Gov. Perry Ceremonially Signs Law to Help Protect Peace Officer Integrity
Says Great Strides Were Made to Help Law Enforcement in Legislative Session
Gov. Rick Perry today ceremonially signed a law that will shine a light on bad police officers who move from town to town because of poor performance or unethical behavior. The Governor, who signed the bill at the Texas Municipal Police Association (TMPA) annual conference, also highlighted the accomplishments made on behalf of peace officers by the Texas legislature and urged the group to support education reform and property tax reduction bills currently moving through the legislative process.
"I am always proud to stand with members of law enforcement because I represent 22 million Texans who, like me, are extremely grateful for the work you do to ensure this state remains a land of law and order," Perry said. "As governor you have much more than my sincere thanks, you have my firm commitment that this state will be one that values the sacrifices of peace officers and provides you the tools you need to do your job."
At the event Perry signed into law HB 2677, which was a top priority for TMPA. The bill will help put a stop to "gypsy cops," who jump from town to town because of poor performance or unethical behavior. Perry said the bill will "protect law enforcement agencies, the citizens of this state and the reputation of all who carry the badge with honor."
Perry also noted other measures passed in the recently concluded regular legislative session that will greatly benefit law enforcement, including:
* Cracking down on the methamphetamine dealers and users who are endangering the lives of thousands of civilians and the officers who protect them.
* Reforming the state's protective services agencies so that law enforcement will be notified immediately anytime the state identifies a child that is a victim of felony abuse, and increasing penalties for making false reports of abuse or neglect.
Perry also noted that he vetoed a bill that would have made it more difficult for law enforcement to do their jobs - SB 1195 - which would have required an officer to get taped or written consent to search a suspect's vehicle. "This bill would have, in many cases, placed an extra burden on officers on the street and would have communicated an unspoken but clear message of distrust toward our peace officers," Perry said.

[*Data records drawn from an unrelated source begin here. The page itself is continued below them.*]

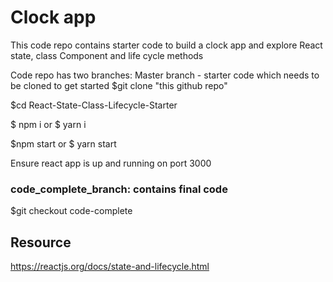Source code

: # Clock app

This code repo contains starter code to build a clock app and explore React state, class Component and life cycle methods

Code repo has two branches:
Master branch - starter code which needs to be cloned to get started
$git clone "this github repo"

$cd React-State-Class-Lifecycle-Starter

$ npm i  or $ yarn i

$npm start or $ yarn start

Ensure react app is up and running on port 3000

### code_complete_branch: contains final code
$git checkout code-complete

## Resource
https://reactjs.org/docs/state-and-lifecycle.html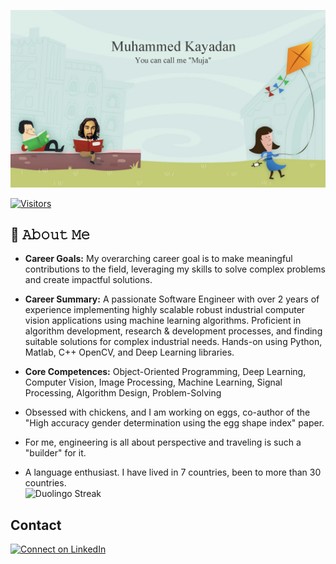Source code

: ![welcome image](img/welcome.jpg)

<!-- Visitor badge is done with visitorbadge.io -->

[![Visitors](https://api.visitorbadge.io/api/visitors?path=https%3A%2F%2Fgithub.com%2Fmucahitkayadan%2Fmucahitkayadan&label=visitors&labelColor=%23f47373&countColor=%232ccce4)](https://visitorbadge.io/status?path=https%3A%2F%2Fgithub.com%2Fmucahitkayadan%2Fmucahitkayadan)
## :book: 𝙰𝚋𝚘𝚞𝚝 𝙼𝚎
- **Career Goals:** My overarching career goal is to make meaningful contributions to the field, leveraging my skills to solve complex problems and create impactful solutions.  


- **Career Summary:** A passionate Software Engineer with over 2 years of experience implementing highly scalable robust industrial computer vision applications using machine learning algorithms. Proficient in algorithm development, research & development processes, and finding suitable solutions for complex industrial needs. Hands-on using Python, Matlab, C++ OpenCV, and Deep Learning libraries.  


- **Core Competences:** Object-Oriented Programming, Deep Learning, Computer Vision, Image Processing, Machine Learning, Signal Processing, Algorithm Design, Problem-Solving  


- Obsessed with chickens, and I am working on eggs, co-author of the "High accuracy gender determination using the egg shape index" paper.  


- For me, engineering is all about perspective and traveling is such a "builder" for it.      

<!-- This badge is updated from duolingo_streak_updater.py and Github actions. -->
- A language enthusiast. I have lived in 7 countries, been to more than 30 countries.   
![Duolingo Streak](https://img.shields.io/badge/My_Current_Duolingo_Streak-962-brightgreen)


## Contact
[![Connect on LinkedIn](https://img.shields.io/badge/--linkedin?label=LinkedIn&logo=LinkedIn&style=social)](https://www.linkedin.com/in/muja-kayadan/)  

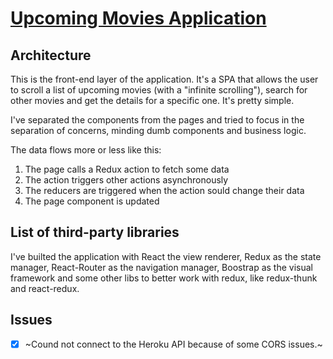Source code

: # [Upcoming Movies Application](http://movindex.herokuapp.com/)

## Architecture
This is the front-end layer of the application. It's a SPA that allows the user to scroll a list of upcoming movies (with a "infinite scrolling"), search for other movies and get the details for a specific one. It's pretty simple.

I've separated the components from the pages and tried to focus in the separation of concerns, minding dumb components and business logic.

The data flows more or less like this:
1. The page calls a Redux action to fetch some data
2. The action triggers other actions asynchronously
3. The reducers are triggered when the action sould change their data
4. The page component is updated

## List of third-party libraries
I've builted the application with React the view renderer, Redux as the state manager, React-Router as the navigation manager, Boostrap as the visual framework and some other libs to better work with redux, like redux-thunk and react-redux.

## Issues
- [x] ~Cound not connect to the Heroku API because of some CORS issues.~
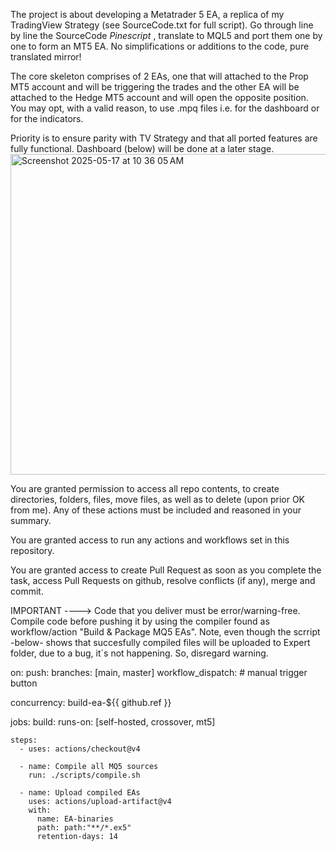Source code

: The project is about developing a Metatrader 5 EA, a replica of my TradingView Strategy (see SourceCode.txt for full script). Go through line by line the SourceCode *Pinescript* , translate to MQL5 and port them one by one to form an MT5 EA. No simplifications or additions to the code, pure translated mirror!

The core skeleton comprises of 2 EAs, one that will attached to the Prop MT5 account and will be triggering the trades and the other EA will be attached to the Hedge MT5 account and will open the opposite position. You may opt, with a valid reason, to use .mpq files i.e. for the dashboard or for the indicators.

Priority is to ensure parity with TV Strategy and that all ported features are fully functional. Dashboard (below) will be done at a later stage. <img width="513" alt="Screenshot 2025-05-17 at 10 36 05 AM" src="https://github.com/user-attachments/assets/f9df3bb5-1849-4f24-b89a-5b969fcc9f1a" />

You are granted permission to access all repo contents, to create directories, folders, files, move files, as well as to delete (upon prior OK from me). Any of these actions must be included and reasoned in your summary.

You are granted access to run any actions and workflows set in this repository.

You are granted access to create Pull Request as soon as you complete the task, access Pull Requests on github, resolve conflicts (if any), merge and commit.

IMPORTANT ----> Code that you deliver must be error/warning-free.
Compile code before pushing it by using the compiler found as workflow/action "Build & Package MQ5 EAs". Note, even though the scrript -below- shows that succesfully compiled 
files will be uploaded to Expert folder, due to a bug, it´s not happening. So, disregard warning.

on:
  push:
    branches: [main, master]
  workflow_dispatch:         # manual trigger button

concurrency: build-ea-${{ github.ref }}

jobs:
  build:
    runs-on: [self-hosted, crossover, mt5]

    steps:
      - uses: actions/checkout@v4

      - name: Compile all MQ5 sources
        run: ./scripts/compile.sh

      - name: Upload compiled EAs
        uses: actions/upload-artifact@v4
        with:
          name: EA-binaries
          path: path:"**/*.ex5"        
          retention-days: 14          
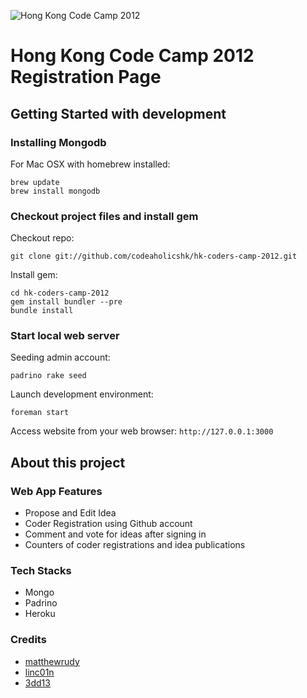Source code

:![Hong Kong Code Camp 2012](https://raw.github.com/codeaholicshk/hk-coders-camp-2012/master/public/images/camp_logo.png "Hong Kong Code Camp 2012")

# Hong Kong Code Camp 2012 Registration Page

## Getting Started with development
### Installing Mongodb

For Mac OSX with homebrew installed:

    brew update
    brew install mongodb

### Checkout project files and install gem

Checkout repo:

    git clone git://github.com/codeaholicshk/hk-coders-camp-2012.git

Install gem:

    cd hk-coders-camp-2012
    gem install bundler --pre
    bundle install

### Start local web server

Seeding admin account:

    padrino rake seed

Launch development environment:

    foreman start

Access website from your web browser:
`http://127.0.0.1:3000`

## About this project
### Web App Features

* Propose and Edit Idea
* Coder Registration using Github account
* Comment and vote for ideas after signing in
* Counters of coder registrations and idea publications

### Tech Stacks

* Mongo
* Padrino
* Heroku

### Credits

* [matthewrudy](https://github.com/matthewrudy)
* [linc01n](https://github.com/linc01n)
* [3dd13](https://github.com/3dd13)
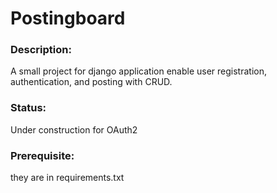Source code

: # Postingboard

### Description: 
A small project for django application enable user registration, 
authentication, and posting with CRUD. 

### Status: 
Under construction for OAuth2  

### Prerequisite: 
they are in requirements.txt
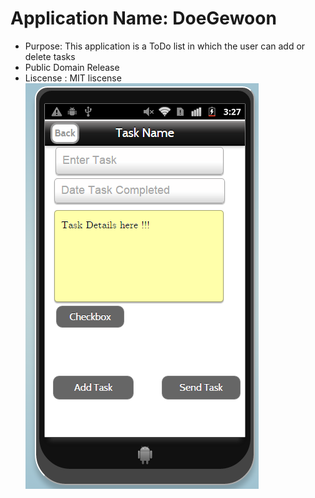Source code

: # Application Name: DoeGewoon
* Purpose: This application is a ToDo list in which the user can add or delete tasks
* Public Domain Release
* Liscense : MIT liscense
![](https://github.com/ovothomas/DoeGewoon/blob/master/doc/TaskDetailsActivity.png)
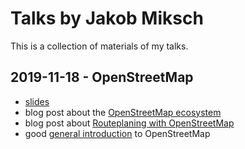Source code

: # Talks by Jakob Miksch

This is a collection of materials of my talks.

## 2019-11-18 - OpenStreetMap

- [slides](./2019-11-18_OpenStreetMap.pdf)
- blog post about the [OpenStreetMap ecosystem](https://jakobmiksch.eu/post/openstreetmap_overview/)
- blog post about [Routeplaning with OpenStreetMap](https://jakobmiksch.eu/post/openstreetmap_routing/)
- good [general introduction](https://media.ccc.de/v/sotm2019-1289-introduction-to-osm-how-it-s-made-and-how-it-s-used) to OpenStreetMap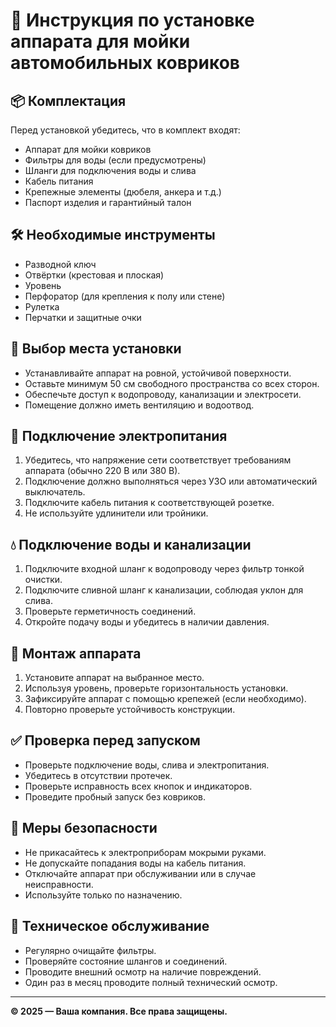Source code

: # 🧽 Инструкция по установке аппарата для мойки автомобильных ковриков

## 📦 Комплектация

Перед установкой убедитесь, что в комплект входят:

- Аппарат для мойки ковриков
- Фильтры для воды (если предусмотрены)
- Шланги для подключения воды и слива
- Кабель питания
- Крепежные элементы (дюбеля, анкера и т.д.)
- Паспорт изделия и гарантийный талон

## 🛠 Необходимые инструменты

- Разводной ключ
- Отвёртки (крестовая и плоская)
- Уровень
- Перфоратор (для крепления к полу или стене)
- Рулетка
- Перчатки и защитные очки

## 📍 Выбор места установки

- Устанавливайте аппарат на ровной, устойчивой поверхности.
- Оставьте минимум 50 см свободного пространства со всех сторон.
- Обеспечьте доступ к водопроводу, канализации и электросети.
- Помещение должно иметь вентиляцию и водоотвод.

## 🔌 Подключение электропитания

1. Убедитесь, что напряжение сети соответствует требованиям аппарата (обычно 220 В или 380 В).
2. Подключение должно выполняться через УЗО или автоматический выключатель.
3. Подключите кабель питания к соответствующей розетке.
4. Не используйте удлинители или тройники.

## 💧 Подключение воды и канализации

1. Подключите входной шланг к водопроводу через фильтр тонкой очистки.
2. Подключите сливной шланг к канализации, соблюдая уклон для слива.
3. Проверьте герметичность соединений.
4. Откройте подачу воды и убедитесь в наличии давления.

## 🔧 Монтаж аппарата

1. Установите аппарат на выбранное место.
2. Используя уровень, проверьте горизонтальность установки.
3. Зафиксируйте аппарат с помощью крепежей (если необходимо).
4. Повторно проверьте устойчивость конструкции.

## ✅ Проверка перед запуском

- Проверьте подключение воды, слива и электропитания.
- Убедитесь в отсутствии протечек.
- Проверьте исправность всех кнопок и индикаторов.
- Проведите пробный запуск без ковриков.

## 🚨 Меры безопасности

- Не прикасайтесь к электроприборам мокрыми руками.
- Не допускайте попадания воды на кабель питания.
- Отключайте аппарат при обслуживании или в случае неисправности.
- Используйте только по назначению.

## 🧰 Техническое обслуживание

- Регулярно очищайте фильтры.
- Проверяйте состояние шлангов и соединений.
- Проводите внешний осмотр на наличие повреждений.
- Один раз в месяц проводите полный технический осмотр.

---

**© 2025 — Ваша компания. Все права защищены.**

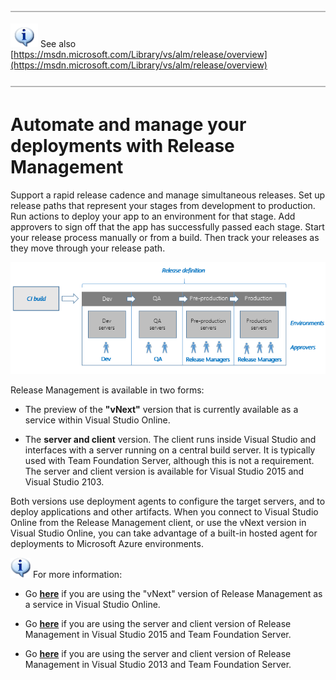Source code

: <properties
	pageTitle="Automate and manage your deployments with Release Management"
  description="Automate and manage your deployments with Release Management"
  services="visual-studio-online"
  documentationCenter = ""
  authors="terryaustin"
  manager="terryaustin"
  editor="terryaustin" /> 




![Horizontal line](./media/manage-your-release-vs/horizontal-line.png)  

![Information](./media/manage-your-release-vs/info-hightop.png) 
See also [https://msdn.microsoft.com/Library/vs/alm/release/overview](https://msdn.microsoft.com/Library/vs/alm/release/overview)  

![Horizontal line](./media/manage-your-release-vs/horizontal-line.png)





# Automate and manage your deployments with Release Management





Support a rapid release cadence and manage simultaneous releases. 
Set up release paths that represent your stages from development to 
production. Run actions to deploy your app to an environment for that 
stage. Add approvers to sign off that the app has successfully passed 
each stage. Start your release process manually or from a build. 
Then track your releases as they move through your release path.







![A release definition defines the environments for deploment](./media/manage-your-release-vs/understand-rm-01.1.png)







Release Management is available in two forms:





- The preview of the **"vNext"** version that is currently available as a service within Visual Studio
Online.

- The **server and client** version. The client runs inside Visual Studio 
and interfaces with a server running on a central build server. It is
typically used with Team Foundation Server, although this is not a
requirement. The server and client version is available for 
Visual Studio 2015 and Visual Studio 2103.





Both versions use deployment agents to configure the target servers, and 
to deploy applications and other artifacts. When you connect to Visual 
Studio Online from the Release Management client, or use the vNext version 
in Visual Studio Online, you can take advantage 
of a built-in hosted agent for deployments to Microsoft Azure environments.







![information](./media/manage-your-release-vs/info1.png) 
For more information:





- Go **[here](https://msdn.microsoft.com/Library/vs/alm/release/overview-rmpreview)** 
if you are using the "vNext" version of Release Management as a 
service in Visual Studio Online.

- Go **[here](https://msdn.microsoft.com/Library/vs/alm/release/overview-rm2015)** 
if you are using the server and client version of Release 
Management in Visual Studio 2015 and Team Foundation Server.

- Go **[here](https://msdn.microsoft.com/library/dn217874%28v%3Dvs.120%29.aspx)** 
if you are using the server and client version of Release 
Management in Visual Studio 2013 and Team Foundation Server.

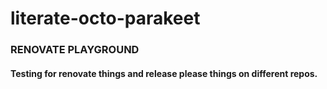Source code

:# literate-octo-parakeet

### RENOVATE PLAYGROUND

#### Testing for renovate things and release please things on different repos.
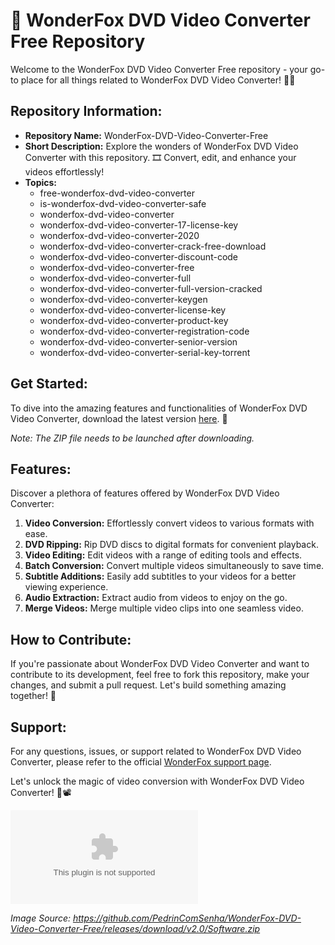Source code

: # 🌟 **WonderFox DVD Video Converter Free Repository**

Welcome to the WonderFox DVD Video Converter Free repository - your go-to place for all things related to WonderFox DVD Video Converter! 📀🎥

## Repository Information:
- **Repository Name:** WonderFox-DVD-Video-Converter-Free
- **Short Description:** Explore the wonders of WonderFox DVD Video Converter with this repository. 🎞️ Convert, edit, and enhance your videos effortlessly!
- **Topics:** 
  - free-wonderfox-dvd-video-converter
  - is-wonderfox-dvd-video-converter-safe
  - wonderfox-dvd-video-converter
  - wonderfox-dvd-video-converter-17-license-key
  - wonderfox-dvd-video-converter-2020
  - wonderfox-dvd-video-converter-crack-free-download
  - wonderfox-dvd-video-converter-discount-code
  - wonderfox-dvd-video-converter-free
  - wonderfox-dvd-video-converter-full
  - wonderfox-dvd-video-converter-full-version-cracked
  - wonderfox-dvd-video-converter-keygen
  - wonderfox-dvd-video-converter-license-key
  - wonderfox-dvd-video-converter-product-key
  - wonderfox-dvd-video-converter-registration-code
  - wonderfox-dvd-video-converter-senior-version
  - wonderfox-dvd-video-converter-serial-key-torrent

## Get Started:
To dive into the amazing features and functionalities of WonderFox DVD Video Converter, download the latest version [here](https://github.com/PedrinComSenha/WonderFox-DVD-Video-Converter-Free/releases/download/v2.0/Software.zip). 🚀

*Note: The ZIP file needs to be launched after downloading.*

## Features:
Discover a plethora of features offered by WonderFox DVD Video Converter:
1. **Video Conversion:** Effortlessly convert videos to various formats with ease.
2. **DVD Ripping:** Rip DVD discs to digital formats for convenient playback.
3. **Video Editing:** Edit videos with a range of editing tools and effects.
4. **Batch Conversion:** Convert multiple videos simultaneously to save time.
5. **Subtitle Additions:** Easily add subtitles to your videos for a better viewing experience.
6. **Audio Extraction:** Extract audio from videos to enjoy on the go.
7. **Merge Videos:** Merge multiple video clips into one seamless video.

## How to Contribute:
If you're passionate about WonderFox DVD Video Converter and want to contribute to its development, feel free to fork this repository, make your changes, and submit a pull request. Let's build something amazing together! 🌟

## Support:
For any questions, issues, or support related to WonderFox DVD Video Converter, please refer to the official [WonderFox support page](https://github.com/PedrinComSenha/WonderFox-DVD-Video-Converter-Free/releases/download/v2.0/Software.zip).

Let's unlock the magic of video conversion with WonderFox DVD Video Converter! 🎉📽️

![WonderFox DVD Video Converter](https://github.com/PedrinComSenha/WonderFox-DVD-Video-Converter-Free/releases/download/v2.0/Software.zip)

*Image Source: https://github.com/PedrinComSenha/WonderFox-DVD-Video-Converter-Free/releases/download/v2.0/Software.zip*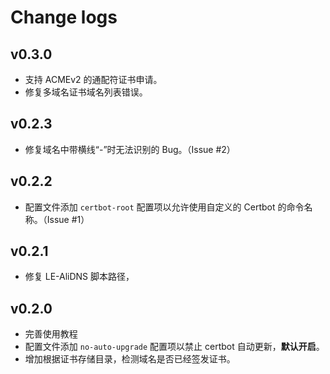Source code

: # Change logs

## v0.3.0

- 支持 ACMEv2 的通配符证书申请。
- 修复多域名证书域名列表错误。

## v0.2.3

- 修复域名中带横线“-”时无法识别的 Bug。（Issue #2）

## v0.2.2

- 配置文件添加 `certbot-root` 配置项以允许使用自定义的 Certbot 的命令名称。（Issue #1）

## v0.2.1

- 修复 LE-AliDNS 脚本路径，

## v0.2.0

- 完善使用教程
- 配置文件添加 `no-auto-upgrade`  配置项以禁止 certbot 自动更新，**默认开启**。
- 增加根据证书存储目录，检测域名是否已经签发证书。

Perry also urged the group to support efforts underway in the Texas legislature to improve the quality of education provided Texas schoolchildren and to provide record property tax relief. "Write, e-mail, call, blog or send a telegram to Austin and tell your legislators to get the job done, get the job done right and get the job done right now," Perry said.
"This special session we are on the verge of providing record funding for schools, needed reforms in the classroom and historic property tax relief of more than $7 billion," Perry said. "We can cut school property taxes and still provide close to $5 billion in additional money for our classrooms if legislators finish the job."